EXERCISE DESCRIPTION: In the entries that follow, the first line to write out is the one containing "- 主要形式：武装斗争（有力保证）", and the last is the one containing "- 在新民主主义革命理论的指". Reproduce that stretch exactly, with nothing before or after it.

PROVIDED RECORDS:
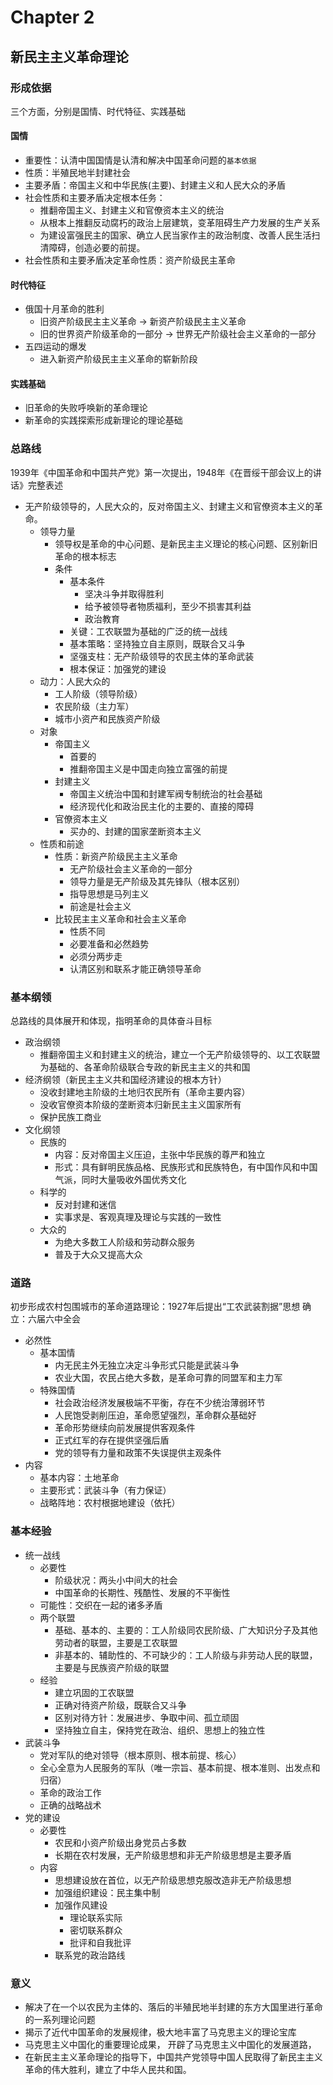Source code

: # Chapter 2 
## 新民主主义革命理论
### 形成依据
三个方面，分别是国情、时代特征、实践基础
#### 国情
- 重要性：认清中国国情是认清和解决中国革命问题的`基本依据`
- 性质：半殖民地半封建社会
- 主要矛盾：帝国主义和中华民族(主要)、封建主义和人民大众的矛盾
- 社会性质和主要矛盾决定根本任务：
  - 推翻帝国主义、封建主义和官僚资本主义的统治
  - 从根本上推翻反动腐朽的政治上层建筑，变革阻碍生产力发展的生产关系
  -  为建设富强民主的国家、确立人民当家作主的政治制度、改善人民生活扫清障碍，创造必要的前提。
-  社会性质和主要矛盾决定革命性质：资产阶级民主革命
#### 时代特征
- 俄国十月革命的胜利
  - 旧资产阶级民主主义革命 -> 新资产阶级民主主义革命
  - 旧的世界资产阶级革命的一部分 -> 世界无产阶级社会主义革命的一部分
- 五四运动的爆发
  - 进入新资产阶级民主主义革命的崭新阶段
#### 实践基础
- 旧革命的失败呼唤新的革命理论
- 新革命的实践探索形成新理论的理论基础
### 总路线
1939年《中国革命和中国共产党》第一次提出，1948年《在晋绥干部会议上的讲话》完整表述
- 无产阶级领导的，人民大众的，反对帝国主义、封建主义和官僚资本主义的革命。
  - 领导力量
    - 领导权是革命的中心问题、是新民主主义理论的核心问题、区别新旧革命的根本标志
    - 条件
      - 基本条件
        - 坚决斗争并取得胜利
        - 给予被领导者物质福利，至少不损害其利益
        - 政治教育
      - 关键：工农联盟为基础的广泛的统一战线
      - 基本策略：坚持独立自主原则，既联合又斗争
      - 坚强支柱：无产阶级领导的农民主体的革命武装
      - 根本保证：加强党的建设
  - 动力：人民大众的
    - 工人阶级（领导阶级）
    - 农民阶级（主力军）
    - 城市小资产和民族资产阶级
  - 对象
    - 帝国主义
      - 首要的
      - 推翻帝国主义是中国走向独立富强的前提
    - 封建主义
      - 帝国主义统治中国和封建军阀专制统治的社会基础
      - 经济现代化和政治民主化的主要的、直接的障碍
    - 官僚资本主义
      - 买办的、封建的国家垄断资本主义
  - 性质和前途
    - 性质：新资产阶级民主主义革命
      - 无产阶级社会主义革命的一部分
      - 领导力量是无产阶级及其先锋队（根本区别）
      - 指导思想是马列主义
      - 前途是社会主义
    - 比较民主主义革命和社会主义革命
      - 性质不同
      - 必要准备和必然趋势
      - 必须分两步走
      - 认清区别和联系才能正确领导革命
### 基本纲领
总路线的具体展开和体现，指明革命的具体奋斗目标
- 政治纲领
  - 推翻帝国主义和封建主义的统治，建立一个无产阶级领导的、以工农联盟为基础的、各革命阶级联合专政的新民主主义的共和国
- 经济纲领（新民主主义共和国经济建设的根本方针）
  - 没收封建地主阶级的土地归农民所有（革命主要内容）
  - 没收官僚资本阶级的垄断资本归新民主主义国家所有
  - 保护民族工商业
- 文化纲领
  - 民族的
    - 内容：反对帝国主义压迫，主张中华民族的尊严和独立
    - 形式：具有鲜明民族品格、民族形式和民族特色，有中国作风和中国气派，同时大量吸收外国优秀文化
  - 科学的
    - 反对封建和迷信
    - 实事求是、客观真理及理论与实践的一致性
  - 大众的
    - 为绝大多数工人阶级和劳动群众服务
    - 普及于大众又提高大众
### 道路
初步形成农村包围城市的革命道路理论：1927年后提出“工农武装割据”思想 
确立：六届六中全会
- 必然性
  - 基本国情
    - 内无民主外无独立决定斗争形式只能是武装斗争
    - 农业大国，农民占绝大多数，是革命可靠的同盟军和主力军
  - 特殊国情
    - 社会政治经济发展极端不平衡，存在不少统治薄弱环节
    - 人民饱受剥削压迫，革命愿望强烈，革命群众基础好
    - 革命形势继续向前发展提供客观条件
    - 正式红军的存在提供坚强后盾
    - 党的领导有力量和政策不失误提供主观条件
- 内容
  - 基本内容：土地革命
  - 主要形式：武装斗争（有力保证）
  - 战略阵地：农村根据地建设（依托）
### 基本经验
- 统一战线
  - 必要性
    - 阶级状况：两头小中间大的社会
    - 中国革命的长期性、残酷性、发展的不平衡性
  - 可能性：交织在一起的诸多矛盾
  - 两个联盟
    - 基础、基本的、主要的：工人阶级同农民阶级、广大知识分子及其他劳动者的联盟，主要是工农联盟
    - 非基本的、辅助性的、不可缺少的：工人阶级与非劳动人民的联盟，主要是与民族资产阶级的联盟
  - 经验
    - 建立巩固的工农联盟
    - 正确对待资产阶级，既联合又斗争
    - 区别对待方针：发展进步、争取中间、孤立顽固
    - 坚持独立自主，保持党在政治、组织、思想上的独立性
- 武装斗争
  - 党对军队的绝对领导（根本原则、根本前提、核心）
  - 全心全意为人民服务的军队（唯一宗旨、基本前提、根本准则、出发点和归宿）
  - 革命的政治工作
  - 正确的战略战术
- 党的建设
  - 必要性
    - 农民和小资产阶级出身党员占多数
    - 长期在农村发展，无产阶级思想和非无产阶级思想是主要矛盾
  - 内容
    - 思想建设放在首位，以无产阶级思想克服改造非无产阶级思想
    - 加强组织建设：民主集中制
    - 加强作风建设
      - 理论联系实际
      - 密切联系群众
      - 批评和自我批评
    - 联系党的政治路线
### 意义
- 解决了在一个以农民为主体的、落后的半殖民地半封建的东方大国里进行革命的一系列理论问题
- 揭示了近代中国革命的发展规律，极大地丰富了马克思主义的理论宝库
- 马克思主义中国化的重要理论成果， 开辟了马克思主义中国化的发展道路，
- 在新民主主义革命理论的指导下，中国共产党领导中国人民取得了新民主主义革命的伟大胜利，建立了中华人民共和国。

...

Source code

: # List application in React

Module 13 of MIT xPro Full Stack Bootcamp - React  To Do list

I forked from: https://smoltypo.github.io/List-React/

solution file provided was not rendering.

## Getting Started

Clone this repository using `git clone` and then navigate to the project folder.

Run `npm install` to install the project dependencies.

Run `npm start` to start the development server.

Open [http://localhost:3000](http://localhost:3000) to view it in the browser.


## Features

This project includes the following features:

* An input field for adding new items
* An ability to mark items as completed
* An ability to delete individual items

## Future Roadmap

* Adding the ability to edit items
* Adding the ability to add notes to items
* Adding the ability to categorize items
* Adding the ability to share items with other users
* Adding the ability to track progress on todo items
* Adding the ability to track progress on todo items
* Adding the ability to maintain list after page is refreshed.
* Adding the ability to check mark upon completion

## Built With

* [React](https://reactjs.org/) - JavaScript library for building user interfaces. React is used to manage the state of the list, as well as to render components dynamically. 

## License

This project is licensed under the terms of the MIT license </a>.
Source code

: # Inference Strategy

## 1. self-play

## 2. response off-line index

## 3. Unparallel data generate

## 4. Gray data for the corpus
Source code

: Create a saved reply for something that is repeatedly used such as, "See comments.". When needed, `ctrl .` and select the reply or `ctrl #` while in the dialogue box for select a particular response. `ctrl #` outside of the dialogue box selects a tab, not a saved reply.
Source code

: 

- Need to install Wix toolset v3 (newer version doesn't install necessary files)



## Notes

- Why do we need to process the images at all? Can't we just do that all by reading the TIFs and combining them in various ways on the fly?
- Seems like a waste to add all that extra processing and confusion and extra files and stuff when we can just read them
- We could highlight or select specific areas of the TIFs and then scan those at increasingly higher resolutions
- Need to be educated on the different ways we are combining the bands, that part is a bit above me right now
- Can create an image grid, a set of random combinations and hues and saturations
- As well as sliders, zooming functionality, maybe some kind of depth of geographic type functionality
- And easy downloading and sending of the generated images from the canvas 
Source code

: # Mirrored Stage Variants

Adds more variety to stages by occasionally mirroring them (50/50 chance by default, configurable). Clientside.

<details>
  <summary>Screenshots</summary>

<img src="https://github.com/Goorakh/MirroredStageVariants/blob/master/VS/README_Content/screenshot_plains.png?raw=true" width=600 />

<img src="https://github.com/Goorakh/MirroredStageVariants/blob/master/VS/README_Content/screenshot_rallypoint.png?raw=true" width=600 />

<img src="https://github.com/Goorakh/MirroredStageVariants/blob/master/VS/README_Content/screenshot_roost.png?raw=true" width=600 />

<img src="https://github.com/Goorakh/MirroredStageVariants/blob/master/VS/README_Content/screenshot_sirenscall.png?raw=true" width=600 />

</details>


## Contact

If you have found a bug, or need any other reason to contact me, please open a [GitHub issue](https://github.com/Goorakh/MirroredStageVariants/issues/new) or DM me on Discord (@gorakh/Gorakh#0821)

SOLVED EXERCISE:
  - 主要形式：武装斗争（有力保证）
  - 战略阵地：农村根据地建设（依托）
### 基本经验
- 统一战线
  - 必要性
    - 阶级状况：两头小中间大的社会
    - 中国革命的长期性、残酷性、发展的不平衡性
  - 可能性：交织在一起的诸多矛盾
  - 两个联盟
    - 基础、基本的、主要的：工人阶级同农民阶级、广大知识分子及其他劳动者的联盟，主要是工农联盟
    - 非基本的、辅助性的、不可缺少的：工人阶级与非劳动人民的联盟，主要是与民族资产阶级的联盟
  - 经验
    - 建立巩固的工农联盟
    - 正确对待资产阶级，既联合又斗争
    - 区别对待方针：发展进步、争取中间、孤立顽固
    - 坚持独立自主，保持党在政治、组织、思想上的独立性
- 武装斗争
  - 党对军队的绝对领导（根本原则、根本前提、核心）
  - 全心全意为人民服务的军队（唯一宗旨、基本前提、根本准则、出发点和归宿）
  - 革命的政治工作
  - 正确的战略战术
- 党的建设
  - 必要性
    - 农民和小资产阶级出身党员占多数
    - 长期在农村发展，无产阶级思想和非无产阶级思想是主要矛盾
  - 内容
    - 思想建设放在首位，以无产阶级思想克服改造非无产阶级思想
    - 加强组织建设：民主集中制
    - 加强作风建设
      - 理论联系实际
      - 密切联系群众
      - 批评和自我批评
    - 联系党的政治路线
### 意义
- 解决了在一个以农民为主体的、落后的半殖民地半封建的东方大国里进行革命的一系列理论问题
- 揭示了近代中国革命的发展规律，极大地丰富了马克思主义的理论宝库
- 马克思主义中国化的重要理论成果， 开辟了马克思主义中国化的发展道路，
- 在新民主主义革命理论的指导下，中国共产党领导中国人民取得了新民主主义革命的伟大胜利，建立了中华人民共和国。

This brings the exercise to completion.